REQUIREMENT => From the listing below, copy each line that holds "texttt".

═════ ENTRIES SUPPLIED ═════

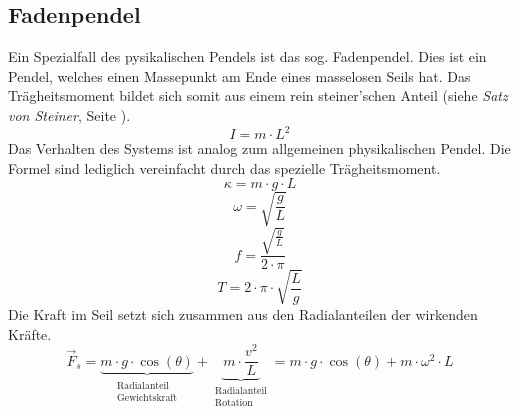 \subsection{Fadenpendel}
Ein Spezialfall des pysikalischen Pendels ist das sog. Fadenpendel. 
Dies ist ein Pendel, welches einen Massepunkt am Ende eines masselosen
Seils hat. Das Trägheitsmoment bildet sich somit aus einem rein 
steiner'schen Anteil (siehe \textit{Satz von Steiner}, 
Seite \pageref{sec:steiner}).
\[ \boxed{I = m \cdot L^2} \]
Das Verhalten des Systems ist analog zum allgemeinen physikalischen
Pendel. Die Formel sind lediglich vereinfacht durch das spezielle
Trägheitsmoment.
\[ \boxed{\kappa = m \cdot g \cdot L} \]
\[ \boxed{\omega = \sqrt{\frac{g}{L}}} \]
\[ \boxed{f = \frac{\sqrt{\frac{g}{L}}}{2 \cdot \pi}} \]
\[ \boxed{T = 2 \cdot \pi \cdot \sqrt{\frac{L}{g}}} \]
Die Kraft im Seil setzt sich zusammen aus den Radialanteilen der
wirkenden Kräfte.
\[ \boxed{\vec{F}_s 
	= \underbrace{ 
		m \cdot g \cdot \cos(\theta)
	}_{\substack{\text{Radialanteil}\\\text{Gewichtskraft}}}
	+ \underbrace{
		m \cdot \frac{v^2}{L}
	}_{\substack{\text{Radialanteil}\\\text{Rotation}}}
	= m \cdot g \cdot \cos(\theta) + m \cdot \omega^2 \cdot L
} \]

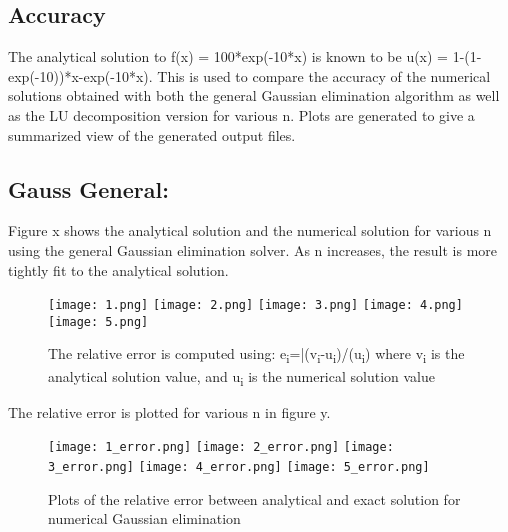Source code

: \documentclass[12pt]{article}
\begin{document}
\subsection{Accuracy}
The analytical solution to f(x) = 100*exp(-10*x) is known to be u(x) = 1-(1-exp(-10))*x-exp(-10*x). This is used to compare the accuracy of the numerical solutions obtained with both the general Gaussian elimination algorithm as well as the LU decomposition version for various n.  Plots are generated to give a summarized view of the generated output files.\\

\subsection{Gauss General:}
Figure x shows the analytical solution and the numerical solution for various n using the general Gaussian elimination solver. As n increases, the result is more tightly fit to the analytical solution.\\

\begin{figure}[H]
\graphicspath{ {c:/Users/charl/Documents/Precision/Gauss/}{C:/Users/Mike/Documents/GitHub/sayboltm/PHY480/Project1/Report/Precision/Gauss/}}
\texttt{[image: 1.png]}
\texttt{[image: 2.png]}
\texttt{[image: 3.png]}
\texttt{[image: 4.png]}
\centering
\texttt{[image: 5.png]}\\
\centering
\caption{The relative error is computed using:
	e\textsubscript{i}=|(v\textsubscript{i}-u\textsubscript{i})/(u\textsubscript{i})
	where v\textsubscript{i} is the analytical solution value, and u\textsubscript{i} is the numerical solution value}
\end{figure}
The relative error is plotted for various n in figure y.\\
\begin{figure}[H]
\centering
\graphicspath{ {c:/Users/charl/Documents/Precision/Gauss/}{C:/Users/Mike/Documents/GitHub/sayboltm/PHY480/Project1/Report/Precision/Gauss/}}
\texttt{[image: 1\_error.png]}
\texttt{[image: 2\_error.png]}
\texttt{[image: 3\_error.png]}
\texttt{[image: 4\_error.png]}
\centering
\texttt{[image: 5\_error.png]}\\
\centering
\caption{ Plots of the relative error between analytical and exact solution for numerical Gaussian elimination}
\end{figure}
\end{document}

═════

RESPONSE BOX =>
\texttt{[image: 1.png]}
\texttt{[image: 2.png]}
\texttt{[image: 3.png]}
\texttt{[image: 4.png]}
\texttt{[image: 5.png]}\\
\texttt{[image: 1\_error.png]}
\texttt{[image: 2\_error.png]}
\texttt{[image: 3\_error.png]}
\texttt{[image: 4\_error.png]}
\texttt{[image: 5\_error.png]}\\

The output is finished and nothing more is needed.